No? Would your mind change if you knew he were a veteran of Microsoft and Yahoo, whom the Washington Post described as “one of the elder statesmen in the … class of online political operatives”? What if NationalJournal.com credited him with expanding the Republican National Committee’s e-mail list from 1.8 million to 12 million, and “dramatically improving the party’s social media outreach”? His name: Cyrus Krohn.
In the first week of my first job, my boss sent me the following e-mail:
“Jonathan: Please find out who voted for BCRA.”
My first instinct was to reply, “Hi Bill: So sorry about this, but I don’t know what BCRA is.” Fortunately, before clicking Send, I rethought my response and instead Googled “BCRA.” Ten seconds later, I found the answer: BCRA stood for the Bipartisan Campaign Reform Act, otherwise known as McCain-Feingold.

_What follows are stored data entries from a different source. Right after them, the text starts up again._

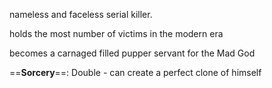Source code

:nameless and faceless serial killer.

holds the most number of victims in the modern era

becomes a carnaged filled pupper servant for the Mad God

==**Sorcery**==: Double
	- can create a perfect clone of himself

These differing responses represent the two types of employees. The first response, which foists the burden back onto the questioner, comes from the slothful employee, who wants to go about his job without exertion and who does not seek success. The second response, which embraces the burden, comes from the achiever. He may not know the answer—and even be utterly ignorant of the subject—but he takes it upon himself to learn. He is averse to answering a question with a question, and considers it a failure if he cannot do what is asked, even with limited information. (A third response, research without success, is fine, as long as the research is undertaken in good faith.)